Open miedzinski opened 8 years ago
I'd much rather have the user register custom patterns as a "type" and reference those types by name in the URL pattern instead of using regexes directly. It is implemented like that in Flask: http://flask.pocoo.org/docs/0.11/quickstart/#variable-rules This makes URL patterns easier to read and also allows for parsing in the same step.

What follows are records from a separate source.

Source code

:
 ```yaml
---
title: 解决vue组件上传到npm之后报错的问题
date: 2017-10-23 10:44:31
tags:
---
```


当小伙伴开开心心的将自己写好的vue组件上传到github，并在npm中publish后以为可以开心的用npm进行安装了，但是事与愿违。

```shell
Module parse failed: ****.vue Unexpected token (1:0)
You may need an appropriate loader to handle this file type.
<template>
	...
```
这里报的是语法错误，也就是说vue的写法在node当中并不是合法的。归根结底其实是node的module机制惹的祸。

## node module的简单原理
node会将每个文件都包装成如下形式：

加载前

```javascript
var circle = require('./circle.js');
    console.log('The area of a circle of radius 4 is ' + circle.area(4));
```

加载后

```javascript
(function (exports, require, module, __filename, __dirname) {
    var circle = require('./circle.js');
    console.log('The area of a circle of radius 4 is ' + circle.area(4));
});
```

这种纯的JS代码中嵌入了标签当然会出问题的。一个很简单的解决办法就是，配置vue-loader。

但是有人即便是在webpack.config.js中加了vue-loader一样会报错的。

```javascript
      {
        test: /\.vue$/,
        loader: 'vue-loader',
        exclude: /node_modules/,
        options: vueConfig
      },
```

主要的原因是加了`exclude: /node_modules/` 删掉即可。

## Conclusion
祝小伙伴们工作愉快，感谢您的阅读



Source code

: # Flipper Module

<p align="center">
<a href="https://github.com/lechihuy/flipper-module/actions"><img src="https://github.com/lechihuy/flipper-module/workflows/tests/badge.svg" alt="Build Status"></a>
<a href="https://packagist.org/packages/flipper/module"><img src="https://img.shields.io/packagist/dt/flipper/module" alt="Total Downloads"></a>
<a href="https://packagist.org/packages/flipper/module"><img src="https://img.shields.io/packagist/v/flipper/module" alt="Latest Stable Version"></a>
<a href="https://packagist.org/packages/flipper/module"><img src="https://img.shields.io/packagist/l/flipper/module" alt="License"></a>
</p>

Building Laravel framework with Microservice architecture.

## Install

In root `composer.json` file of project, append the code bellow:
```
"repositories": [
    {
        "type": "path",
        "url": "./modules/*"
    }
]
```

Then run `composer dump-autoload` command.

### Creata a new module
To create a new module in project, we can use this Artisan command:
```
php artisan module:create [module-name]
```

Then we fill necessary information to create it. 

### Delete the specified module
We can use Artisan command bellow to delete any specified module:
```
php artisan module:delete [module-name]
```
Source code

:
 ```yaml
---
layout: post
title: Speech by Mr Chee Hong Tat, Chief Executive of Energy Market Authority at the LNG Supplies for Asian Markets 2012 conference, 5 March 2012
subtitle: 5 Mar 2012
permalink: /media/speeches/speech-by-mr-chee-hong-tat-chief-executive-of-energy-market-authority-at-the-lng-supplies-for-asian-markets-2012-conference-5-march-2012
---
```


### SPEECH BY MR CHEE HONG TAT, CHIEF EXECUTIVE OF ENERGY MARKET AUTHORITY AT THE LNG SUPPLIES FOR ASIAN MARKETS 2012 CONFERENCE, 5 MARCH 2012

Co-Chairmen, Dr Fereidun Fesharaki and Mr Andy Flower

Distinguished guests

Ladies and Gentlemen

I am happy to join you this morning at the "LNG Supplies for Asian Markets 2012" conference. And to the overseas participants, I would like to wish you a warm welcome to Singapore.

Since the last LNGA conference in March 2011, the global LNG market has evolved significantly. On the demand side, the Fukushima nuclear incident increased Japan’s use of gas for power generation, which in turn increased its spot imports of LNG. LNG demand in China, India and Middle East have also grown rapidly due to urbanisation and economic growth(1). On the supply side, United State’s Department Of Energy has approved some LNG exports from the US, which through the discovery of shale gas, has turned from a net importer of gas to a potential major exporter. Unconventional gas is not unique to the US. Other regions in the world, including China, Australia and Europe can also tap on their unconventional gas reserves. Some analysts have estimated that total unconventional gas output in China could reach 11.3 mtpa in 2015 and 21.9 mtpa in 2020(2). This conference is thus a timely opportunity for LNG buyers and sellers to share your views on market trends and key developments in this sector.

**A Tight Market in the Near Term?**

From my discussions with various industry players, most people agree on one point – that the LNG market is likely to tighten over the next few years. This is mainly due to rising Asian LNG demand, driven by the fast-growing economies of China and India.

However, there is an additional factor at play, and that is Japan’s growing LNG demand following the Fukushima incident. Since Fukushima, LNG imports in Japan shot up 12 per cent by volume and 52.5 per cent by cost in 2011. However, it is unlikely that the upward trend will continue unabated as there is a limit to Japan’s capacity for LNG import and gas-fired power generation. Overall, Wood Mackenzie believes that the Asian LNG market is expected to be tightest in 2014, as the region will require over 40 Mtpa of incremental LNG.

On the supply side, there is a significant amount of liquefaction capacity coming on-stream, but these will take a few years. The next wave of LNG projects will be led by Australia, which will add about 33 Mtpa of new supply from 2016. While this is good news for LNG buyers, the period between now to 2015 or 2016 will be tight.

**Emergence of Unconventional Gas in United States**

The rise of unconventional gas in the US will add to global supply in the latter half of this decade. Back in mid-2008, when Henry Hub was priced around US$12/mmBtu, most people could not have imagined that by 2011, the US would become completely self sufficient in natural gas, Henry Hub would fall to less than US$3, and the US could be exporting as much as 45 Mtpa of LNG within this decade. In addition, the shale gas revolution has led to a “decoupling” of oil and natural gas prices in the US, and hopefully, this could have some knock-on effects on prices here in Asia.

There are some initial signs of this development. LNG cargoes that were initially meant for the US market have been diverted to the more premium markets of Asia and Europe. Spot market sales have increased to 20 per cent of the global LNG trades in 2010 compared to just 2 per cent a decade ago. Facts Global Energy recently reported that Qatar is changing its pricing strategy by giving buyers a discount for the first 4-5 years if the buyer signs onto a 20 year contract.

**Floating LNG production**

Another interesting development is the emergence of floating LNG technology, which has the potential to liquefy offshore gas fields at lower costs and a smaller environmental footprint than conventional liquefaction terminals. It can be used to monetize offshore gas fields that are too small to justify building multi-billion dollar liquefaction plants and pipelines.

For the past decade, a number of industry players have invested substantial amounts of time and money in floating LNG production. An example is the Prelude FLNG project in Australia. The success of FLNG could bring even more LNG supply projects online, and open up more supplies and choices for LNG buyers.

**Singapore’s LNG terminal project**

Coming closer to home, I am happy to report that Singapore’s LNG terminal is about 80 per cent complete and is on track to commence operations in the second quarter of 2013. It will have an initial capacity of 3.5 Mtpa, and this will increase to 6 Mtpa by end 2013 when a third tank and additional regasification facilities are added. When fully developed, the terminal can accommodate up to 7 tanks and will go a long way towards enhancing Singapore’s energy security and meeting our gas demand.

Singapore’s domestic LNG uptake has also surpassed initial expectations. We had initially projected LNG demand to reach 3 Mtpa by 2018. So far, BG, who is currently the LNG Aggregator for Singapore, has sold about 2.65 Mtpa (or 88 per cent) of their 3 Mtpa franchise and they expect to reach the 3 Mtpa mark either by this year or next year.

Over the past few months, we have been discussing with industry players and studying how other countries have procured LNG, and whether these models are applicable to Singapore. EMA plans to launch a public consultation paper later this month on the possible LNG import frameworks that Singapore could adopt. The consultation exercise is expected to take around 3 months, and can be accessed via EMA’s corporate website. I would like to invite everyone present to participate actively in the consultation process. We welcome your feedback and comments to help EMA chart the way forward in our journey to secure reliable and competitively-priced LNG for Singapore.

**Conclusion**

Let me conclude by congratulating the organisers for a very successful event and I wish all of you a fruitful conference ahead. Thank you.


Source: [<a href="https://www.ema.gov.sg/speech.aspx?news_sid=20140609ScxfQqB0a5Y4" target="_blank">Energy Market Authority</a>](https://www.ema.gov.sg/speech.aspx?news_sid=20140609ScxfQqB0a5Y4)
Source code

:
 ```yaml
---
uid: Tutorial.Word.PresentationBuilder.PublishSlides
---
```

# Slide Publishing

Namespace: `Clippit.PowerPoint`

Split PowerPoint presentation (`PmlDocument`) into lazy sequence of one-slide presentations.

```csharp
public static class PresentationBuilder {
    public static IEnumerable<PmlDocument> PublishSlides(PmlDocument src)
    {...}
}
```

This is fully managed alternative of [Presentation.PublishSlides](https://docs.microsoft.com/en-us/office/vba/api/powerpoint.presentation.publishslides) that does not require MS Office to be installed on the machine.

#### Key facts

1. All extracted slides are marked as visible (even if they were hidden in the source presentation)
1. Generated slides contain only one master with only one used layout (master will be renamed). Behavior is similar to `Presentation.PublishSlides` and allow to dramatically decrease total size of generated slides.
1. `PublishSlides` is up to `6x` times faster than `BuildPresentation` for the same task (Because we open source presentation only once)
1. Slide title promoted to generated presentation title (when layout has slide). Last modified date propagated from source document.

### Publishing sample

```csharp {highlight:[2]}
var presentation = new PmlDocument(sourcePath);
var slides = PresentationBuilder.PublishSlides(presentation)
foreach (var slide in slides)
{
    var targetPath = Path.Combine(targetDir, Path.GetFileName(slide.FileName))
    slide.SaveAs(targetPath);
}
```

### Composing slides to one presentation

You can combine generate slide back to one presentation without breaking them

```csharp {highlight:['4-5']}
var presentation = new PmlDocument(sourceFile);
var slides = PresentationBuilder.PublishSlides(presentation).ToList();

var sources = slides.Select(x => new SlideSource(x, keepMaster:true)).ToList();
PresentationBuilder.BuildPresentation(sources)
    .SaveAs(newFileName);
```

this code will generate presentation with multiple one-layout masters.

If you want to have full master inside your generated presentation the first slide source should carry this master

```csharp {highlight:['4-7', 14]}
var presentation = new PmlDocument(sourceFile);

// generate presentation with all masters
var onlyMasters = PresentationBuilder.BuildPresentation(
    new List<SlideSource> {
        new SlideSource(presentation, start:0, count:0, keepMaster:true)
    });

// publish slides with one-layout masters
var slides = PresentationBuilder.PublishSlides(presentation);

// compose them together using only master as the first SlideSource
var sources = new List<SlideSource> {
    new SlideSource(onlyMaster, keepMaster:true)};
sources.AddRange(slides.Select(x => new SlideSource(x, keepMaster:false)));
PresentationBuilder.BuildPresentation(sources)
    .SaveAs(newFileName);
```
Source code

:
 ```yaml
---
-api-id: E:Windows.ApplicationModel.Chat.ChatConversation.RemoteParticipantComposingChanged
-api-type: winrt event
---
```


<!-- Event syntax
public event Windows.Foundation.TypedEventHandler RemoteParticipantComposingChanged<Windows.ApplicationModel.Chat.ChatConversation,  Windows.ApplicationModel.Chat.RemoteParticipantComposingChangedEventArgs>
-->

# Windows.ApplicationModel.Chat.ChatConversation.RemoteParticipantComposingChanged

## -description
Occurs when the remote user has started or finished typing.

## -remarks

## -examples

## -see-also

The folks working on router-recognizer
also might be open to changes. :)
Any news on that?
I guess you will have to implement this yourself
If anyone is interested, I've made the crate rererouter that supports regex captures.
extern crate iron;
extern crate regex;
extern crate rererouter;
use regex::Captures;
use iron::prelude::{Iron};
use iron::{status, Request, Response};
use rererouter::RouterBuilder;
fn main() {
let mut router_builder = RouterBuilder::new();
router_builder.get(r"/hello-(?P<name>\w*)", |_: &mut Request, captures: Captures| {
let greeting = format!("Hello, {}!", &captures["name"]);
Ok(Response::with((status::Ok, greeting)))
});
router_builder.get(r"/count-to-(?P<count>\d*)", |_: &mut Request, captures: Captures| {
let count = format!("Let's count to {}!", &captures["count"]);
Ok(Response::with((status::Ok, count)))
});
let router = router_builder.finalize();
Iron::new(router).http("localhost:3000").unwrap();
}
It'd be great if iron router supported URL patterns as regexes. This way we would be able to declare patterns without any ambiguities and offload some param validation to router (e.g. make sure given ID is 3-digit). Coming from Python community, I am familiar with Django URL dispatch module, which I see as a great fit. Right now router uses router-recognizer module, which, IMHO, is quite complicated compared to plain regexes. I've heard Rust has excellent support for regular expressions, so there is some chance it wouldn't be that hard to write some POC implementation, perhaps with same or even better performance. Any thoughts?